I discovered the garden one summer afternoon

Its high stone walls offered shade in the heat of the day.

Curving arches coaxed me in, along paths lined with violets, chamomile and fern.

Wallflowers, warm and velvet, stroked my legs,

Diverting my senses with colour and faded perfume.

Brazen lilies cat-called from the back row,

Towering over tulips,

Mouths deliciously parted in scandalised mock-horror.

Shafts of climbing sweet peas, tangled in withywind,

Reached out to grab my wrists as I tripped and almost fell,

The cobbled path less even than it seemed.

I sank to my knees then, assaulted

By a soft, ripe bed of shameless peonies.

Big, brazen blooms of open-faced beauty.

How I craved them, rubbing my face in their scent,

Tugging their petals and pulling

Generous handfuls to my lips, my mouth,

Breathing in their musk like a lover drowning.

I reached for the knife in my pocket, and hacked at their stems,

greedily scything, frenzied with lust for their passing beauty.

Gathering their heads in my pollen-stained arms

I ran back down that path,

Laughing at my floral indiscretion,

My torrid love affair with bloom.

Two Dozen Roses in a Rainstorm

The pregnant afternoon brings a sudden drop in temperature,

Pendulous clouds cross the hill above the creek;

A storm is coming.

Arizona’s season of changes, challenging my willpower,

Facing me down if I waver.

Maple leaves, burnt orange, and blood red,

Shiver in the face of the warm Pacific storm.

Throwing open the doors, I stand and listen to the thunder,

Fork lightning tracing the sky like a scar.

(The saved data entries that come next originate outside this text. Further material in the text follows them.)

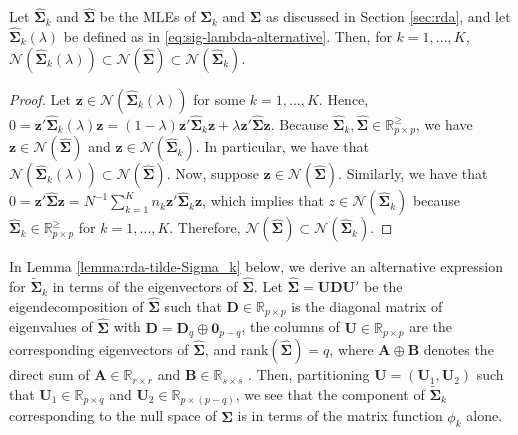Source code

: \documentclass[11pt]{article}
\begin{document}
\begin{lemma}\label{lemma:null-spaces}
Let $\widehat{\bm \Sigma}_k$ and $\widehat{\bm \Sigma}$ be the MLEs of $\bm \Sigma_k$ and $\bm \Sigma$ as discussed in Section \ref{sec:rda}, and let $\widehat{\bm \Sigma}_k(\lambda)$ be defined as in \eqref{eq:sig-lambda-alternative}. Then, for $k = 1, \ldots, K$, $\mathcal{N}(\widehat{\bm \Sigma}_k(\lambda)) \subset \mathcal{N}(\widehat{\bm \Sigma}) \subset \mathcal{N}(\widehat{\bm \Sigma}_k)$.
\end{lemma}
\begin{proof}
Let $\bm z \in \mathcal{N}(\widehat{\bm \Sigma}_k(\lambda))$ for some $k = 1, \ldots, K$. Hence, $0 = \bm z' \widehat{\bm \Sigma}_k(\lambda) \bm z = (1 - \lambda) \bm z' \widehat{\bm \Sigma}_k \bm z + \lambda \bm z' \widehat{\bm \Sigma} \bm z$. Because $\widehat{\bm \Sigma}_k, \widehat{\bm \Sigma}\in \mathbb{R}_{p \times p}^{\ge}$, we have $\bm z \in \mathcal{N}(\widehat{\bm \Sigma})$ and $\bm z \in \mathcal{N}(\widehat{\bm \Sigma}_k)$. In particular, we have that $\mathcal{N}(\widehat{\bm \Sigma}_k(\lambda)) \subset \mathcal{N}(\widehat{\bm \Sigma})$. Now, suppose $\bm z \in \mathcal{N}(\widehat{\bm \Sigma})$. Similarly, we have that $0 = \bm z' \widehat{\bm \Sigma} \bm z = N^{-1} \sum_{k = 1}^K n_k \bm z' \widehat{\bm \Sigma}_k \bm z$, which implies that $z \in \mathcal{N}(\widehat{\bm \Sigma}_k)$ because $\widehat{\bm \Sigma}_k \in \mathbb{R}_{p \times p}^{\ge}$ for $k = 1, \ldots, K$. Therefore, $\mathcal{N}(\widehat{\bm \Sigma}) \subset \mathcal{N}(\widehat{\bm \Sigma}_k)$.
\end{proof}

In Lemma \ref{lemma:rda-tilde-Sigma_k} below, we derive an alternative expression for $\tilde{\bm \Sigma}_k$ in terms of the eigenvectors of $\widehat{\bm \Sigma}$. Let $\widehat{\bm \Sigma} = \bm U \bm D \bm U'$ be the eigendecomposition of $\widehat{\bm \Sigma}$ such that $\bm D \in \mathbb{R}_{p \times p}$ is the diagonal matrix of eigenvalues of $\widehat{\bm \Sigma}$ with $\bm D = \bm D_q \oplus \bm 0_{p-q}$, the columns of $\bm U \in \mathbb{R}_{p \times p}$ are the corresponding eigenvectors of $\widehat{\bm \Sigma}$, and rank$(\widehat{\bm \Sigma}) = q$, where $\bm A \oplus \bm B$ denotes the direct sum of $\bm A \in \mathbb{R}_{r \times r}$ and $\bm B \in \mathbb{R}_{s \times s}$ \citep[Chapter 1]{Lutkepohl:1996uz}. Then, partitioning $\bm U = (\bm U_1, \bm U_2)$ such that $\bm U_1 \in \mathbb{R}_{p \times q}$ and $\bm U_2 \in \mathbb{R}_{p \times (p - q)}$, we see that the component of $\tilde{\bm \Sigma}_k$ corresponding to the null space of $\widehat{\bm \Sigma}$ is in terms of the matrix function $\phi_k$ alone.
\end{document}
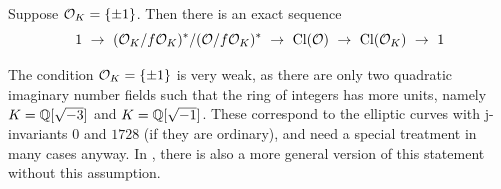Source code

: \begin{corollary}
    \label{prop:class_group_order}
    Suppose $\mathcal{O}_K = \{ \pm 1 \}$. Then there is an exact sequence
    \begin{equation*}
        1 \ \to \ (\O_K/f\O_K)^*/(\O/f\O_K)^* \ \to \ \Cl(\O) \ \to \ \Cl(\O_K) \ \to \ 1
    \end{equation*}
\end{corollary}
The condition $\mathcal{O}_K = \{ \pm 1 \}$ is very weak, as there are only two quadratic imaginary number fields such that the ring of integers has more units, namely $K = \mathbb{Q}[\sqrt{-3}]$ and $K = \mathbb{Q}[\sqrt{-1}]$.
These correspond to the elliptic curves with j-invariants $0$ and $1728$ (if they are ordinary), and need a special treatment in many cases anyway.
In \cite{neukirch}, there is also a more general version of this statement without this assumption.


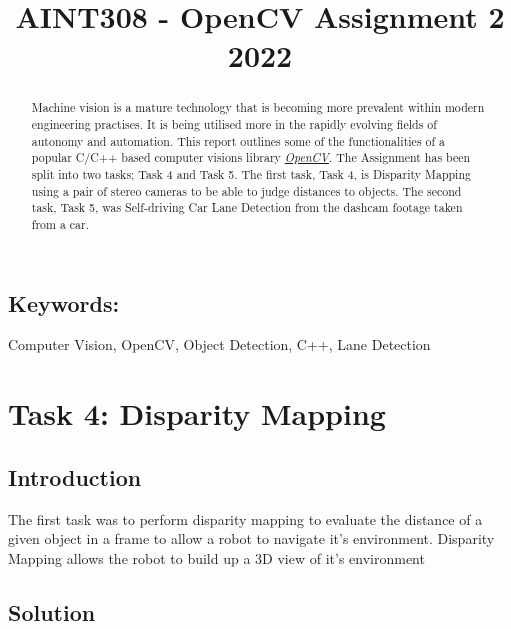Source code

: \documentclass[conference]{IEEEtran}
\begin{document}
\title{AINT308 - OpenCV Assignment 2 2022}

\author{
}

\maketitle

\begin{abstract}

Machine vision is a mature technology that is becoming more prevalent within modern engineering practises. It is being utilised more in the rapidly evolving fields of autonomy and automation. This report outlines some of the functionalities of a popular C/C++ based computer visions library \href{https://opencv.org}{\textit{OpenCV}}. The Assignment has been split into two tasks; Task 4 and Task 5. The first task, Task 4, is Disparity Mapping using a pair of stereo cameras to be able to judge distances to objects. The second task, Task 5, was Self-driving Car Lane Detection from the dashcam footage taken from a car.

\end{abstract}

\subsection*{Keywords:} 
Computer Vision, OpenCV, Object Detection, C++, Lane Detection

\section{Task 4: Disparity Mapping}	
\subsection{Introduction}

The first task was to perform disparity mapping to evaluate the distance of a given object in a frame to allow a robot to navigate it's environment. Disparity Mapping allows the robot to build up a 3D view of it's environment  

\subsection{Solution}
\end{document}
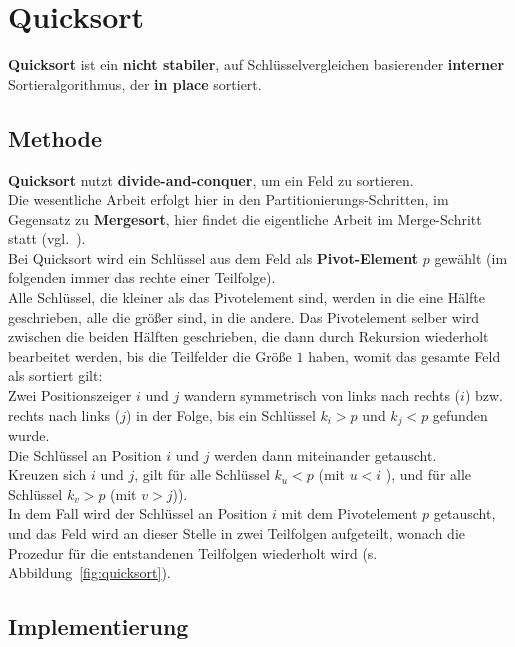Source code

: \section{Quicksort}

\textbf{Quicksort} ist ein \textbf{nicht stabiler}, auf Schlüsselvergleichen basierender \textbf{interner} Sortieralgorithmus, der \textbf{in place} sortiert.

\subsection{Methode}

\textbf{Quicksort} nutzt \textbf{divide-and-conquer}, um ein Feld zu sortieren.\\
Die wesentliche Arbeit erfolgt hier in den Partitionierungs-Schritten, im Gegensatz zu \textbf{Mergesort}, hier findet die eigentliche Arbeit im Merge-Schritt statt (vgl.~\cite[174]{GD18e}).\\

\noindent
Bei Quicksort  wird ein Schlüssel aus dem Feld als \textbf{Pivot-Element} $p$ gewählt (im folgenden immer das rechte einer Teilfolge).\\
Alle Schlüssel, die kleiner als das Pivotelement sind, werden in die eine Hälfte geschrieben, alle die größer sind, in die andere.
Das Pivotelement selber wird zwischen die beiden Hälften geschrieben, die dann durch Rekursion wiederholt bearbeitet werden, bis die Teilfelder die Größe $1$ haben, womit das gesamte Feld als sortiert gilt:\\
Zwei Positionszeiger $i$ und $j$ wandern symmetrisch von links nach rechts ($i$) bzw. rechts nach links ($j$) in der Folge, bis ein Schlüssel $k_i > p$ und $k_j < p$ gefunden wurde. \\
Die Schlüssel an Position $i$ und $j$ werden dann miteinander getauscht.\\
Kreuzen sich $i$ und $j$, gilt für alle Schlüssel $k_u < p$ (mit $u < i$ ), und für alle Schlüssel $k_v > p$ (mit $v > j$)).\\
In dem Fall wird der Schlüssel an Position $i$ mit dem Pivotelement $p$ getauscht, und das Feld wird an dieser Stelle in zwei Teilfolgen aufgeteilt, wonach die Prozedur für die entstandenen Teilfolgen wiederholt wird (s. Abbildung~\ref{fig:quicksort}).

\subsection{Implementierung}

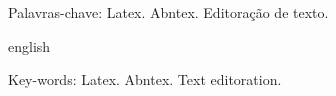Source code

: 
\begin{resumo}
\noindent
\lipsum[1-1] %

 \vspace{0.2cm}
    
 
 Palavras-chave: Latex. Abntex. Editoração de texto.
\end{resumo}

\begin{resumo}[Abstract]	
 	\begin{otherlanguage*}{english}
 	\noindent 
	\textit{
	\lipsum[1-1]  %
	} 
   \vspace{0.2cm}
 
   
    Key-words: Latex. Abntex. Text editoration.	
 	\end{otherlanguage*}
\end{resumo}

It has been a year since, desolate, unconfident, night-waking,

I watched, near heartbroken as you flirted,

Unselfconscious, with my heart.

The storm and my memory challenge me,

Like a song sung without love.

This year, I greet you like an old friend,

Let the fresh rain plash on my naked feet,

Rejoicing in the storm.

I hug you tight, feeling your frailty

Beneath your tale of two dozen pink roses,

And wish you well,

Now I am secure in this place.

No storm will wash me away.

The ten months-dry earth now is riddled with racing channels,

Slaking the sand’s thirst.

Sure-footed and calm I watch,

For I know the lie of the land.

Water in the landscape is home territory for me,

And the storm plays out like an old familiar tune.

Granite Creek

The first of December

Drawing back the curtains

I see you, standing, stock still

At the water bowl.

Wary of my disturbance

Your perfect antlers

Framing the pine,

Our eyes meet,

And you stare me down

Then, deciding I pose no threat,

You stoop to drink,

Eagerly, and alone,

Your precious oasis

Above the dry creek bed.

I had longed to see you

One last time before I go.

I too stand silent,

Drinking in the image of you,

A perfect parting gift

This icy winter’s morning.

Some kind of requiem

The first day of winter; the leaving of the year

And now, more than ever, I feel my mortality;

Life’s fragility.

My body aches, and my heart misses

The reassuring presence of you.

I am a half-person

And this, my half-life.

The day sets, edgy, with the promise of storms

Yet here, surrounded with white roses,

I acknowledge my loneliness

Fend off the night-time thoughts

The fear of you not-wanting.

I long to tell you the depth of my love,

But hesitate, hold back

For fear of chasing you away.

And I am so, so grateful for the tenuous chance

That brought us together;

For the giant of a man you have become

And for the knowledge that you hold me

In your heart.

So this is some kind of requiem

Memento Mori

For the girl so sad for so long.

Lasciatemi morire

I shed these tears now

Not for grief, nor loneliness,

But for gratitude, and wonder

At this late-found love.

Glove

The two of you.

You fit together like

A hand in a glove.

Comfortable and warm;

A matching pair

Staving off the chilly autumn winds.

You know each wrinkle,

Each pulled thread

And dropped stitch

A loving reminder

Of adventures shared.

Rushing out the door,

Familiar old friends

Hurriedly stuffed in a pocket.

Not a second glance behind,

No need for the new.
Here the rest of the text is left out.